Mais aussi de la Clarté : expliquer et clarifier ce qui semble être un chaos afin de donner du sens à ce qui nous entoure. Tant que les leaders ne sauront pas apporter de la clarté, la perception du risque par les populations restera floue ; le risque perçu sera donc plus grand que le risque réel et le niveau d’anxiété des populations sera inutilement augmenté. Par conséquence leurs prises de risques pourront être irrationnelles.
Enfin de l’Agilité : identifier les tendances, les expliquer, changer rapidement de cap si nécessaire et accepter ces changements. Les changements fréquents de cap ne nous sont pas habituels mais ce n’est pas pour cela qu’ils sont nocifs ! Il faut par contre les intégrer dans notre réflexion de départ.
Et pour finir, de la Sincérité : La Rochefoucauld a très bien défini dans ses Maximes la sincérité que nos dirigeants devraient avoir : « La sincérité est une ouverture de cœur qui nous montre tels que nous sommes ; c’est un amour de la vérité, une répugnance à se déguiser, un désir de se dédommager de ses défauts et de les diminuer même par le mérite de les avouer ».
« Le système anglo-saxon est beaucoup plus fluide et ceux qui sont en recherche d’emploi trouvent plus rapidement que chez nous »
Concernant ces jeunes actifs qui prennent un grand risque à intégrer une petite société en début de carrière plutôt qu’un grand groupe, cela peut paraitre plus risqué. En y regardant de plus près, on peut y voir de nombreux avantages tels que :
Tout d’abord, le Développement des PME et ETI : contrairement à plusieurs de nos pays voisins, la France manque de moyennes entreprises. Nous avons beaucoup de grands groupes à stature internationale, et de PME mais il nous manque des ETI ou grosses ETI. Les ETI sont des PME qui ont réussi à croitre, et les PME sont des « start-up » qui ont bien démarré. Donc pour l’économie de notre pays, contribuer par son choix de carrière au développement de ces petites entreprises est assurément très positif.
Mais aussi le Marché de l’emploi : compte tenu du fait que nous sommes très habitués aux gros groupes, nous privilégions les CDI aux CDD. Mais le marché est moins liquide, la rotation est plus lente et, ce faisant, la circulation des bonnes pratiques entre entreprises est moins fluide. Le système anglo-saxon est beaucoup plus fluide et ceux qui sont en recherche d’emploi trouvent plus rapidement que chez nous. Ne pas craindre le chômage en intégrant une petite entreprise dès le départ ne peut qu’être bénéfique à terme pour le marché de l’emploi.

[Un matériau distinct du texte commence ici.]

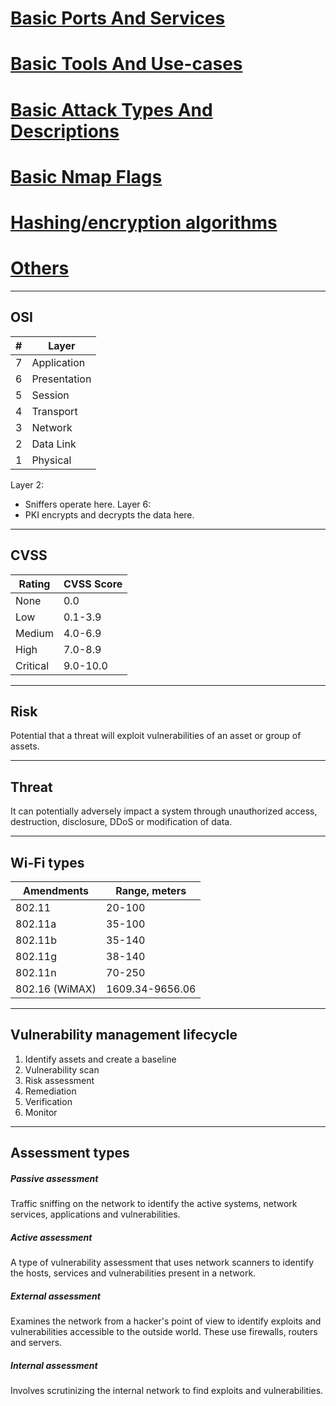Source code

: # [Basic Ports And Services](ports.md)
# [Basic Tools And Use-cases](tools.md)
# [Basic Attack Types And Descriptions](attacks.md)
# [Basic Nmap Flags](nmap.md)
# [Hashing/encryption algorithms](hash_crypto.md)
# [Others](others.md)

---
## OSI
#|Layer|
---|---|
7|Application|
6|Presentation|
5|Session|
4|Transport|
3|Network|
2|Data Link|
1|Physical|

Layer 2: 
- Sniffers operate here.
Layer 6: 
- PKI encrypts and decrypts the data here.

----
## CVSS
Rating|CVSS Score|
---|---|
None|0.0|
Low|0.1-3.9|
Medium|4.0-6.9|
High|7.0-8.9|
Critical|9.0-10.0|


---
## Risk
Potential that a threat will exploit vulnerabilities of an asset or group of assets.

---
## Threat
It can potentially adversely impact a system through unauthorized access, destruction, disclosure, DDoS or modification of data.

---
## Wi-Fi types
Amendments|Range, meters|
---|---|
802.11|20-100|
802.11a|35-100|
802.11b|35-140|
802.11g|38-140|
802.11n|70-250|
802.16 (WiMAX)| 1609.34-9656.06|

---
## Vulnerability management lifecycle
1. Identify assets and create a baseline
2. Vulnerability scan
3. Risk assessment
4. Remediation
5. Verification
6. Monitor

---
## Assessment types

##### Passive assessment
Traffic sniffing on the network to identify the active systems, network services, applications and vulnerabilities.

##### Active assessment
A type of vulnerability assessment that uses network scanners to identify the hosts, services and vulnerabilities present in a network.

##### External assessment
Examines the network from a hacker's point of view to identify exploits and vulnerabilities accessible to the outside world. These use firewalls, routers and servers.

##### Internal assessment
Involves scrutinizing the internal network to find exploits and vulnerabilities.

Et enfin l’Innovation : à cause de la complexité croissante du monde, les grands groupes sont beaucoup moins agiles que les petites entreprises. La créativité et l’innovation sont beaucoup plus grandes dans les petites unités. Il faut donc absolument aider ces petites unités à se développer, et le gouvernement français ne s’y est pas trompé avec, par exemple, ses initiatives French-tech. Notons enfin la complémentarité entre les petites unités agiles et innovantes, et le poids des grands groupes capables de mobiliser d’importants bureaux d’études et des financements conséquents pour développer des idées innovantes générées par les petites unités. Cette complémentarité se voit très souvent dans l’industrie pétrolière, par exemple.
Pour finir, gardons en tête que :
Le risque en soi, n’a pas beaucoup d’intérêt. Seul le rapport risque/rentabilité l’est. Il permet de déterminer si l’avantage que l’on peut en retirer mérite de prendre le risque. Donc évitons de ne regarder que le risque et mettons toujours en regard l’avantage que l’on pourrait en retirer afin de prendre une bonne décision. Puis, assumons nos décisions et le risque que nous avons pris !

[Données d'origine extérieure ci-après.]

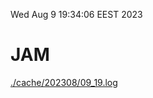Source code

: Wed Aug  9 19:34:06 EEST 2023
# JAM
<a href='./cache/202308/09_19.log'>./cache/202308/09_19.log</a>
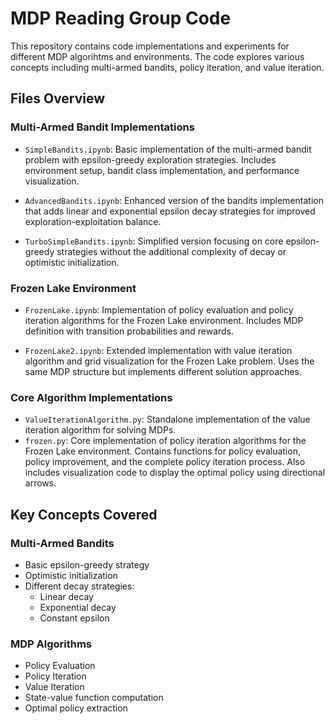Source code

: # MDP Reading Group Code

This repository contains code implementations and experiments for different MDP algorihtms and environments. The code explores various concepts including multi-armed bandits, policy iteration, and value iteration.

## Files Overview

### Multi-Armed Bandit Implementations
- `SimpleBandits.ipynb`: Basic implementation of the multi-armed bandit problem with epsilon-greedy exploration strategies. Includes environment setup, bandit class implementation, and performance visualization.

- `AdvancedBandits.ipynb`: Enhanced version of the bandits implementation that adds linear and exponential epsilon decay strategies for improved exploration-exploitation balance.

- `TurboSimpleBandits.ipynb`: Simplified version focusing on core epsilon-greedy strategies without the additional complexity of decay or optimistic initialization.

### Frozen Lake Environment
- `FrozenLake.ipynb`: Implementation of policy evaluation and policy iteration algorithms for the Frozen Lake environment. Includes MDP definition with transition probabilities and rewards.

- `FrozenLake2.ipynb`: Extended implementation with value iteration algorithm and grid visualization for the Frozen Lake problem. Uses the same MDP structure but implements different solution approaches.

### Core Algorithm Implementations
- `ValueIterationAlgorithm.py`: Standalone implementation of the value iteration algorithm for solving MDPs.
- `frozen.py`: Core implementation of policy iteration algorithms for the Frozen Lake environment. Contains functions for policy evaluation, policy improvement, and the complete policy iteration process. Also includes visualization code to display the optimal policy using directional arrows.

## Key Concepts Covered

### Multi-Armed Bandits
- Basic epsilon-greedy strategy
- Optimistic initialization
- Different decay strategies:
  - Linear decay
  - Exponential decay
  - Constant epsilon

### MDP Algorithms
- Policy Evaluation
- Policy Iteration
- Value Iteration
- State-value function computation
- Optimal policy extraction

« un monde mouvant est meilleur qu’un monde figé car si l’être humain a démontré au cours des siècles son formidable talent d’adaptabilité et de création »
La peur n’éloigne pas le danger, donc économisons notre énergie pour affronter froidement une situation plutôt que de l’utiliser à alimenter inutilement notre peur.

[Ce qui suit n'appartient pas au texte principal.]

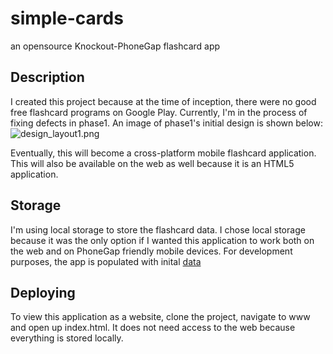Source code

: simple-cards
============

an opensource Knockout-PhoneGap flashcard app

## Description

I created this project because at the time of inception, there were no good free flashcard programs on Google Play. Currently, I'm in the process of fixing defects in phase1. An image of phase1's initial design is shown below:
![design_layout1.png](https://github.com/sudouser2010/simple-cards/blob/master/design_layout1.png "design_layout1.png")

Eventually, this will become a cross-platform mobile flashcard application. This will also be available on the web as well because it is an HTML5 application.

## Storage

I'm using local storage to store the flashcard data. I chose local storage because it was the only option if I wanted this application to work both on the web and on PhoneGap friendly mobile devices. For development purposes, the app is populated with inital [data](https://github.com/sudouser2010/simple-cards/blob/main/www/data.js)


## Deploying

To view this application as a website, clone the project, navigate to www and open up index.html. It does not need access to the web because everything is stored locally.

Dans un grand nombre de cas, notre perception d’un haut niveau de risque peut provenir d’informations partielles, parfois gangrenées par de l’intox à la provenance douteuse ou partisane. Ces informations peuvent aussi être ultraspécialisées (donc ne prenant en compte qu’un petit bout de l’ensemble) ou généralistes (donc pouvant manquer de rigueur mais incluant tous les aspects). Un bon exemple : les débats sur le Covid depuis 2 ans ! Sachons trier les infos car parmi tout ce qui se dit, il y a aussi des éléments très vrais, pertinents et nécessaires à une bonne prise de risque.
Et restons positifs : un monde mouvant est meilleur qu’un monde figé car si l’être humain a démontré au cours des siècles son formidable talent d’adaptabilité et de création, il s’est en revanche révélé beaucoup moins talentueux pour maintenir et entretenir sur de longues périodes. Heureusement car s’il avait été meilleur à conserver qu’à créer, nous vivrions dans un monde figé ! Au cours des siècles, de grands bouleversements (guerres, révolutions, crises, épidémies…) ont détruit des organisations devenues obsolètes pour nous forçant d’en reconstruire de nouvelles. C’est l’enthousiasmant challenge des nouvelles générations !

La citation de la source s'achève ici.